▸ **Exercise**
Pictures aside, can you reproduce the records word for word?

▸ **Excerpted records**
★ ★ ★ ★ ★ ★ ★

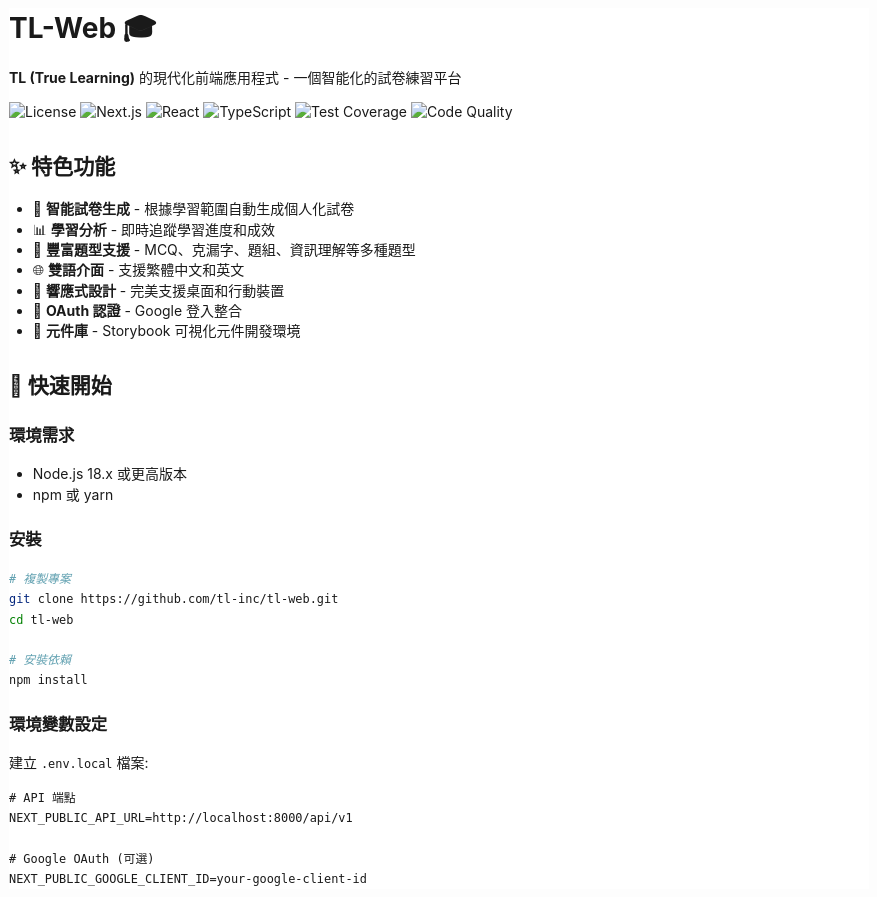 # TL-Web 🎓

**TL (True Learning)** 的現代化前端應用程式 - 一個智能化的試卷練習平台

![License](https://img.shields.io/badge/license-MIT-blue.svg)
![Next.js](https://img.shields.io/badge/Next.js-15.5.4-black)
![React](https://img.shields.io/badge/React-19.1.0-blue)
![TypeScript](https://img.shields.io/badge/TypeScript-5.x-blue)
![Test Coverage](https://img.shields.io/badge/coverage-47.95%25-brightgreen)
![Code Quality](https://img.shields.io/badge/quality-A%2B%20(95%2F100)-brightgreen)

## ✨ 特色功能

- 🎯 **智能試卷生成** - 根據學習範圍自動生成個人化試卷
- 📊 **學習分析** - 即時追蹤學習進度和成效
- 🎨 **豐富題型支援** - MCQ、克漏字、題組、資訊理解等多種題型
- 🌐 **雙語介面** - 支援繁體中文和英文
- 📱 **響應式設計** - 完美支援桌面和行動裝置
- 🔐 **OAuth 認證** - Google 登入整合
- 🎨 **元件庫** - Storybook 可視化元件開發環境

## 🚀 快速開始

### 環境需求

- Node.js 18.x 或更高版本
- npm 或 yarn

### 安裝

```bash
# 複製專案
git clone https://github.com/tl-inc/tl-web.git
cd tl-web

# 安裝依賴
npm install
```

### 環境變數設定

建立 `.env.local` 檔案:

```env
# API 端點
NEXT_PUBLIC_API_URL=http://localhost:8000/api/v1

# Google OAuth (可選)
NEXT_PUBLIC_GOOGLE_CLIENT_ID=your-google-client-id
```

★ ★ ★ ★ ★ ★ ★

▸ **Solution to this problem**
 # TL-Web 🎓

**TL (True Learning)** 的現代化前端應用程式 - 一個智能化的試卷練習平台

![License](https://img.shields.io/badge/license-MIT-blue.svg)
![Next.js](https://img.shields.io/badge/Next.js-15.5.4-black)
![React](https://img.shields.io/badge/React-19.1.0-blue)
![TypeScript](https://img.shields.io/badge/TypeScript-5.x-blue)
![Test Coverage](https://img.shields.io/badge/coverage-47.95%25-brightgreen)
![Code Quality](https://img.shields.io/badge/quality-A%2B%20(95%2F100)-brightgreen)

## ✨ 特色功能

- 🎯 **智能試卷生成** - 根據學習範圍自動生成個人化試卷
- 📊 **學習分析** - 即時追蹤學習進度和成效
- 🎨 **豐富題型支援** - MCQ、克漏字、題組、資訊理解等多種題型
- 🌐 **雙語介面** - 支援繁體中文和英文
- 📱 **響應式設計** - 完美支援桌面和行動裝置
- 🔐 **OAuth 認證** - Google 登入整合
- 🎨 **元件庫** - Storybook 可視化元件開發環境

## 🚀 快速開始

### 環境需求

- Node.js 18.x 或更高版本
- npm 或 yarn

### 安裝

```bash
# 複製專案
git clone https://github.com/tl-inc/tl-web.git
cd tl-web

# 安裝依賴
npm install
```

### 環境變數設定

建立 `.env.local` 檔案:

```env
# API 端點
NEXT_PUBLIC_API_URL=http://localhost:8000/api/v1

# Google OAuth (可選)
NEXT_PUBLIC_GOOGLE_CLIENT_ID=your-google-client-id
```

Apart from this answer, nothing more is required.